Doing walls of text dialogue right
Shakespeare did it, he did it quite a lot of times, but there are a few problems with it:
- He was a screenwriter in an age, where we couldn't afford building enough sets (or cities that don't catch on fire), so dumping info in dialogue was
easiernot financially impossible. - He's sorta "outdated" (the writing, not his corpse).
- I have to share the scarce resources of this planet with people who thought that it'd be a good idea to place Romeo and Juliet into a modern era.
However, I'd like to give the story some depth with uninterrupted chit-chats, like Graham McNeil.
Example:
[Protagonist]: Ya' know, it's kinda hard to believe that you're doing this for the greater good when your special snowflake sword is literally made out of slaughtered toddlers. But why would you even need it? Order can be maintained with a regular drone army and a few operators.
[A.I sidekick]: Who are unwitting orphans...
[Protagonist]: At least I take a good care of them!
[A.I sidekick]: Sure, they are valuable tools.
[Protagonist]: That's not even...
[Antagonist]: You're calling me a mass murderer!? Have you forgotten, when you turned an entire race into unstoppable robots, who only knew and desired nothing else than destruction?
[Protagonist]: That wasn't intentional, you shittalking corpse!
[Antagonist]: Not to mention the other mass murderer you made, the Anathema. Your race had the opportunity to prove themselves as the defenders of order, and they instead caused the war that left its mark in the universe for the rest of eternity.
[Protagonist]: Most of those were Enlil's fault, and he was way too scary looking for everyone else to doubt him. As for Big E., he didn't take his sweet little time going on a treasure hunt, and instead, immediately started to bring back the "order" you adore so much. He ended up as a glorified skeleton, but that was Horus' fault. Admit it, you just want power, you want to take power, like stealing daddy's gun and pretending to be the strong kid while you don't even know how to reload. This is why you've failed.
[Antagonist]: Don' think it's over yet, let us see how much your words worth against steel!
[Protagonist]: I'd rather prefer my pen against that.
So, I can't really chop this dialog apart, as it's nothing else than a battle of wits. So, if there's any, what are the things I can do to make this more readable?
This post was sourced from https://writers.stackexchange.com/q/30426. It is licensed under CC BY-SA 3.0.
1 answer
+1 Thomo. To expand, IRL two people do not stand still and stare at each other and spout dialog while only moving their mouths. Even if they are on the phone! They are doing something, thinking something, wondering, realizing, pausing for some good reason to collect their thoughts or feel some emotion or try to understand a puzzle. The have senses, they hear their environment, they sense temperature and breezes and sun revealed by clouds moving on. They sense incongruities. They are not ready with a memorized answer, after a question imparts new information or a surprise.

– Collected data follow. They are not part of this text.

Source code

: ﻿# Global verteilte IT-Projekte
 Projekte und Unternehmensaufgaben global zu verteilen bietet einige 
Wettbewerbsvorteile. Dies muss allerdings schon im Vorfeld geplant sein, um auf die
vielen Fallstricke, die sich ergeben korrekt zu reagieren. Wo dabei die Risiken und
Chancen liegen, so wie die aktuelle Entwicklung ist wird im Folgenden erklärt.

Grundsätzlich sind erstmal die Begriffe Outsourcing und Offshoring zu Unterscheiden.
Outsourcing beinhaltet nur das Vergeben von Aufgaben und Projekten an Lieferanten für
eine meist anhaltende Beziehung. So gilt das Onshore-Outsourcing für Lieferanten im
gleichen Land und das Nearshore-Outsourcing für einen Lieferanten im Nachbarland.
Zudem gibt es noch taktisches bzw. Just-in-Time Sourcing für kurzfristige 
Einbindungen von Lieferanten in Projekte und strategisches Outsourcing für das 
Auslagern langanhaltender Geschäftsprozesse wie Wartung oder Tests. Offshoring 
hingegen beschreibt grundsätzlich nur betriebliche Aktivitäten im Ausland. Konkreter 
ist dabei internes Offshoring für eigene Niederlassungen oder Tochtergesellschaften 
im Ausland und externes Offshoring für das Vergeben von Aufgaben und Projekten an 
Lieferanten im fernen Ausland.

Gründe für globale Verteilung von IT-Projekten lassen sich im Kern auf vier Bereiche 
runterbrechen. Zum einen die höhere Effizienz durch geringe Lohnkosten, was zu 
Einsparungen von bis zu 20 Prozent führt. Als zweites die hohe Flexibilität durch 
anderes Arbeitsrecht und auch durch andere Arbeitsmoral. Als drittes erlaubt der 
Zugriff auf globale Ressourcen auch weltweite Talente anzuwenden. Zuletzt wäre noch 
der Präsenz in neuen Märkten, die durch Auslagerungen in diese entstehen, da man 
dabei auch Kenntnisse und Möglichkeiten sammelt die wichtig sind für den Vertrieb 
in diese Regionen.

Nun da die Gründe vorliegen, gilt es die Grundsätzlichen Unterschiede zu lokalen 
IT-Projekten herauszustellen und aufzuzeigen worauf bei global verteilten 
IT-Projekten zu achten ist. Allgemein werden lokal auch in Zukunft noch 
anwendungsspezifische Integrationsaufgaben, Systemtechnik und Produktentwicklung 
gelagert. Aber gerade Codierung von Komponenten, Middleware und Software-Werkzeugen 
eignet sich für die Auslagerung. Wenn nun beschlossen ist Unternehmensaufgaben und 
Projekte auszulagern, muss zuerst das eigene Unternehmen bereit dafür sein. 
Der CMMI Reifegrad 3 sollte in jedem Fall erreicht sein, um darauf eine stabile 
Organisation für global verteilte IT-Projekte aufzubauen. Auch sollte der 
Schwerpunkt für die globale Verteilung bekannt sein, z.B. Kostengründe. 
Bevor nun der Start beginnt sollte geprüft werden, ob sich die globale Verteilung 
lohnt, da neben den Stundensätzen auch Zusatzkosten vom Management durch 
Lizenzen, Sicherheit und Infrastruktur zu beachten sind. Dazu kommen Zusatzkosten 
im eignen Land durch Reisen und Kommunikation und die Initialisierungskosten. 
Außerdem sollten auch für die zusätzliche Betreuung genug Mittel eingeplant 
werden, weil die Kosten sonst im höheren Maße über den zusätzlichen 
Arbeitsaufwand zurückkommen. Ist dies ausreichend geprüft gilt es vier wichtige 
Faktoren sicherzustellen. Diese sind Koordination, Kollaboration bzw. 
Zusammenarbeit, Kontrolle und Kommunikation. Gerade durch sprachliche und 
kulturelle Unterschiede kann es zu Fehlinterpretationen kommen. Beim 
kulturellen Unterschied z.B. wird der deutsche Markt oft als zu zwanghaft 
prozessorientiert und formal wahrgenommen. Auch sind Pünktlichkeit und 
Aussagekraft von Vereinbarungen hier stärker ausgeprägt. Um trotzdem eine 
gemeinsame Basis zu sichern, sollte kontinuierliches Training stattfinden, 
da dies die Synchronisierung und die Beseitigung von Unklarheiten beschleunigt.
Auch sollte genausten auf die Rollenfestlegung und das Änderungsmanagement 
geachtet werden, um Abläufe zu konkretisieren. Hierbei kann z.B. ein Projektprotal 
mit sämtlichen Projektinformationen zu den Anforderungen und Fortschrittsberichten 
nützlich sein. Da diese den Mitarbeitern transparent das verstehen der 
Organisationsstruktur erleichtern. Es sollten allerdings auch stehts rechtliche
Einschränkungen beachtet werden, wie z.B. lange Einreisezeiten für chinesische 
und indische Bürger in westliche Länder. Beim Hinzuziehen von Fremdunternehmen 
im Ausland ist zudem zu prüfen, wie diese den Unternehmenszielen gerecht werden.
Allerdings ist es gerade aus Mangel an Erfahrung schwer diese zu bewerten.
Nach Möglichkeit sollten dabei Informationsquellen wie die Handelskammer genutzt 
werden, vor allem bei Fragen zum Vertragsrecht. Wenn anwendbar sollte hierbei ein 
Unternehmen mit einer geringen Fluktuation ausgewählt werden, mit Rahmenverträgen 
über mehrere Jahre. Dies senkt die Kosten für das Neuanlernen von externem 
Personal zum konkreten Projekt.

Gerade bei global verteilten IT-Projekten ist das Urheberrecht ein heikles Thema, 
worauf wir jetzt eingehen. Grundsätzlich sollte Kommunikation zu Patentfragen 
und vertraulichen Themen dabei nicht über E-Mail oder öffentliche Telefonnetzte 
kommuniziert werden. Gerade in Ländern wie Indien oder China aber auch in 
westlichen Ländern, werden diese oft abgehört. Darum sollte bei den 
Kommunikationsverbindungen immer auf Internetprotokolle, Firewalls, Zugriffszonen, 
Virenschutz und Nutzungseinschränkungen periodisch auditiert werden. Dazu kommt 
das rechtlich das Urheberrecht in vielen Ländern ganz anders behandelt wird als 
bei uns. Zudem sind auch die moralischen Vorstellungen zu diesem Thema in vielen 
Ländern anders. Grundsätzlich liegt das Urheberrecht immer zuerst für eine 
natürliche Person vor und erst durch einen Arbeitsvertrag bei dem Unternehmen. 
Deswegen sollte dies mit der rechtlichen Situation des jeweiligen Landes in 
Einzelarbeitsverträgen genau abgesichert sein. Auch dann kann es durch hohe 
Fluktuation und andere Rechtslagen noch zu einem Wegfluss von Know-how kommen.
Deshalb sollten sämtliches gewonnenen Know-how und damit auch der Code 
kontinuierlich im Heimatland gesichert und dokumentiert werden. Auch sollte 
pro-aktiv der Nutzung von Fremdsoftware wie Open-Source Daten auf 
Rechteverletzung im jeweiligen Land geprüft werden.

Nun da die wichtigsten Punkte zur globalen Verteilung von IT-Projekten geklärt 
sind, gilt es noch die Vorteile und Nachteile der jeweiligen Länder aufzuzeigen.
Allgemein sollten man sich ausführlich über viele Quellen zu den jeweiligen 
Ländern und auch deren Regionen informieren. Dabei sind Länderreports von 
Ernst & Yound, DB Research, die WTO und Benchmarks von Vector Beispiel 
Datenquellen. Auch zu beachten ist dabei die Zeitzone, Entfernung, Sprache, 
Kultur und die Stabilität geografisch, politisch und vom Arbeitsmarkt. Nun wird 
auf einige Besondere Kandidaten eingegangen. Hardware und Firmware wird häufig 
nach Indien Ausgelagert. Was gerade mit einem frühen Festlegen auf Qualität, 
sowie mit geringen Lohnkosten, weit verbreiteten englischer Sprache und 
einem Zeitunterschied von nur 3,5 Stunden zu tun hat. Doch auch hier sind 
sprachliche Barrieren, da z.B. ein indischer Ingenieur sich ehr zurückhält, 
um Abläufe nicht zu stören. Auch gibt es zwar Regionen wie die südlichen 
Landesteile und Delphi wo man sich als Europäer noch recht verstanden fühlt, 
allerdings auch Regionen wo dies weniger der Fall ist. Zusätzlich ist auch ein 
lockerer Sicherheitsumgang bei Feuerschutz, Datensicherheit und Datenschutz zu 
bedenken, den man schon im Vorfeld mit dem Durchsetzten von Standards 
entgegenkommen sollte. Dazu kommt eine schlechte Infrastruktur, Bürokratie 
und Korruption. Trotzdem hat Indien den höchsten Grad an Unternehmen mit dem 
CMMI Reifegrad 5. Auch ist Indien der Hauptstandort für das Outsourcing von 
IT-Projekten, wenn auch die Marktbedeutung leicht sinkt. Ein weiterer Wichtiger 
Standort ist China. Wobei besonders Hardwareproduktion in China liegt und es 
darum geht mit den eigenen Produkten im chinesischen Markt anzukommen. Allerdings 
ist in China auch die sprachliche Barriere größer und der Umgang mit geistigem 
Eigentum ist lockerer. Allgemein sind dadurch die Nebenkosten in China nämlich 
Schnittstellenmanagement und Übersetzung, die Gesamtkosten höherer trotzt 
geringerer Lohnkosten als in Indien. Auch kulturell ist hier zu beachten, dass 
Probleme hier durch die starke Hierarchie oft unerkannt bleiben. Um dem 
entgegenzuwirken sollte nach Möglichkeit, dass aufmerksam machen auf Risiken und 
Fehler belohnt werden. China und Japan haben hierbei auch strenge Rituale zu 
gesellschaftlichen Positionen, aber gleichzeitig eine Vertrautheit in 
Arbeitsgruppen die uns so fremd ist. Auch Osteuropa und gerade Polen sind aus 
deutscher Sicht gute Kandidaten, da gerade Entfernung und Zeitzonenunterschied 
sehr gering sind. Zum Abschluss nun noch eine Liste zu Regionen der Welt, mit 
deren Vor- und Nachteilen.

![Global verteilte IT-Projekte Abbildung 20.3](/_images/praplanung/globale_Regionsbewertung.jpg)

Such statements require thinking, thinking requires recall of similar situations, they are reminded of scenes and imagery that relate. That translates into what they say next.
Why the second line "Who are unwitting orphans"? Who was the speaker thinking of? How does he know? Why was he disgusted by the thought? Can you give us some imagery of what he was thinking before he answers so glibly?
In the spirit of help, I would tell a student that a dialogue like the OP offers should be at least three times longer. It is not yet fully imagined, or the author left out too much of what they did imagine. The result is timing that is too rapid, making it feel phony and rehearsed.
Consider a movie and the actors in it. They have memorized the script, they both could just exchange lines as quickly as possible and finish the scene in one minute instead of ten. But they take ten! This dialogue feels like they did the one minute version of a ten minute scene.